AMERICAN AIRLINES BANKRUPTCY -- ANOTHER UNION PROBLEM

Today I received a nice letter from the "President -- Aadvantage Loyalty Program," American Airlines' frequent flyer program. On 09/12/2011, some readers will have read my post regarding how an American pilot and a couple of friendly flight attendants I met in Guadalajara, Jalisco, Mexico, helped me get an American flight out on the 6th day of being stranded after 9/11/2001.This was the good side of American Airlines and I'm sure there are more good examples. However, there is a bad side that is a "union story" that is worth telling as a part of "the other side of unions (not the hyped romanticized side)" that I've contemplated writing, but have been late in doing so. Frankly, the AA story is a minor one compared to the big union picture, but it's significant, especially at this point in time.

For years, I flew often on American Airlines to Latin America, Europe, and within North America. The service was usually good to excellent, except when there was no service or delays. And, these were more frequent than chance problems would have been expected to cause. The normal excuse was "maintenance problems." More than a few times, in the Dallas hub, I commented to an agent "it surely seemed they had too many maintenance problems." The agent would politely acknowledge my comments but not expound.

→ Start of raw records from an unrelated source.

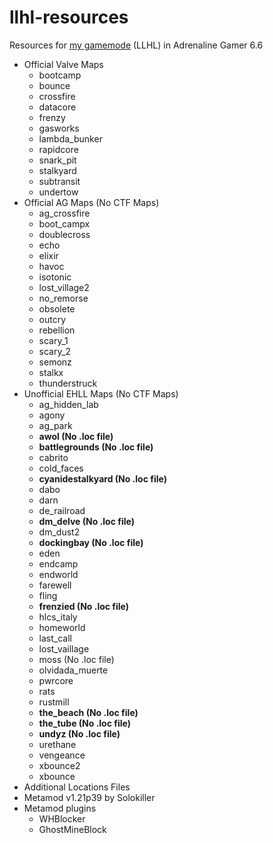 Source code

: # llhl-resources
 Resources for [my gamemode](https://github.com/FlyingCat-X/llhl) (LLHL) in Adrenaline Gamer 6.6

- Official Valve Maps
    - bootcamp
    - bounce
    - crossfire
    - datacore
    - frenzy
    - gasworks
    - lambda_bunker
    - rapidcore
    - snark_pit
    - stalkyard
    - subtransit
    - undertow
- Official AG Maps (No CTF Maps)
    - ag_crossfire
    - boot_campx
    - doublecross
    - echo
    - elixir
    - havoc
    - isotonic
    - lost_village2
    - no_remorse
    - obsolete
    - outcry
    - rebellion
    - scary_1
    - scary_2
    - semonz
    - stalkx
    - thunderstruck
- Unofficial EHLL Maps (No CTF Maps)
    - ag_hidden_lab
    - agony
    - ag_park
    - **awol (No .loc file)**
    - **battlegrounds (No .loc file)**
    - cabrito
    - cold_faces
    - **cyanidestalkyard (No .loc file)**
    - dabo
    - darn
    - de_railroad
    - **dm_delve (No .loc file)**
    - dm_dust2
    - **dockingbay (No .loc file)**
    - eden
    - endcamp
    - endworld
    - farewell
    - fling
    - **frenzied (No .loc file)**
    - hlcs_italy
    - homeworld
    - last_call
    - lost_vaillage
    - moss (No .loc file)
    - olvidada_muerte
    - pwrcore
    - rats
    - rustmill
    - **the_beach (No .loc file)**
    - **the_tube (No .loc file)**
    - **undyz (No .loc file)**
    - urethane
    - vengeance
    - xbounce2
    - xbounce
- Additional Locations Files
- Metamod v1.21p39 by Solokiller
- Metamod plugins
    - WHBlocker
    - GhostMineBlock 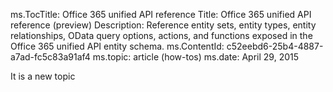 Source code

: ms.TocTitle: Office 365 unified API reference
Title: Office 365 unified API reference (preview)
Description: Reference entity sets, entity types, entity relationships, OData query options, actions, and functions exposed in the Office 365 unified API entity schema.
ms.ContentId: c52eebd6-25b4-4887-a7ad-fc5c83a91af4
ms.topic: article (how-tos)
ms.date: April 29, 2015

It is a new topic
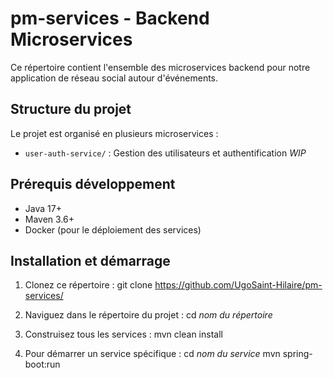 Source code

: # pm-services - Backend Microservices

Ce répertoire contient l'ensemble des microservices backend pour notre application de réseau social autour d'événements.

## Structure du projet

Le projet est organisé en plusieurs microservices :

- `user-auth-service/` : Gestion des utilisateurs et authentification
*WIP*

## Prérequis développement

- Java 17+
- Maven 3.6+
- Docker (pour le déploiement des services)

## Installation et démarrage

1. Clonez ce répertoire :
  git clone https://github.com/UgoSaint-Hilaire/pm-services/

2. Naviguez dans le répertoire du projet :
   cd *nom du répertoire*

3. Construisez tous les services :
  mvn clean install

4. Pour démarrer un service spécifique :
  cd *nom du service*
  mvn spring-boot:run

One flight, which was a very important one for me, was so announced as delayed for maintenance. I approached an agent and asked, "OK, what is really going on here? If American has so many maintenance problems, maybe we shouldn't fly." The agent looked straight at me and said, "sir, you've been here before, what do you think?" I told him that I suspected crew problems, knowing the activism of their unions." I also said that I expected to eventually see a crew approach the gate entrance and we'd fly in time....if I decided to stay. I said, "you have union problems, right?" He said he'd be fired for agreeing, but he then said, "Yes, pilots. They are probably trying to call in a crew now." Eventually, a crew did arrive.

I flew that flight but switched to Continental for most destinations after that.

You may ask, is this important? No, not as a singular issue, but it is emblematic of one part of the dysfunctional nature of our economy, our businesses today. Most citizens never experience this and won't know what the essence is if they do have the experience.
Moreover, it is illustrative of the foolhardiness of President Obama for catering to unions. Of course, he does so to assure he has the voter bloc, not for the good of America, which is undoubtedly one of his last thoughts. Now you know why I wrote this. If you've read this far, thanks for doing so.

3 comments:

  1. Joe,
    I'm an AA pilot. Did the agent offer where the crew was? You imply that somehow it is the pilots' fault/attitude and that is a result of the pilots' union. Had you followed up, you likely would have found the original crew was either delayed or stuck out with a broken jet, neither of which is within the pilots' control.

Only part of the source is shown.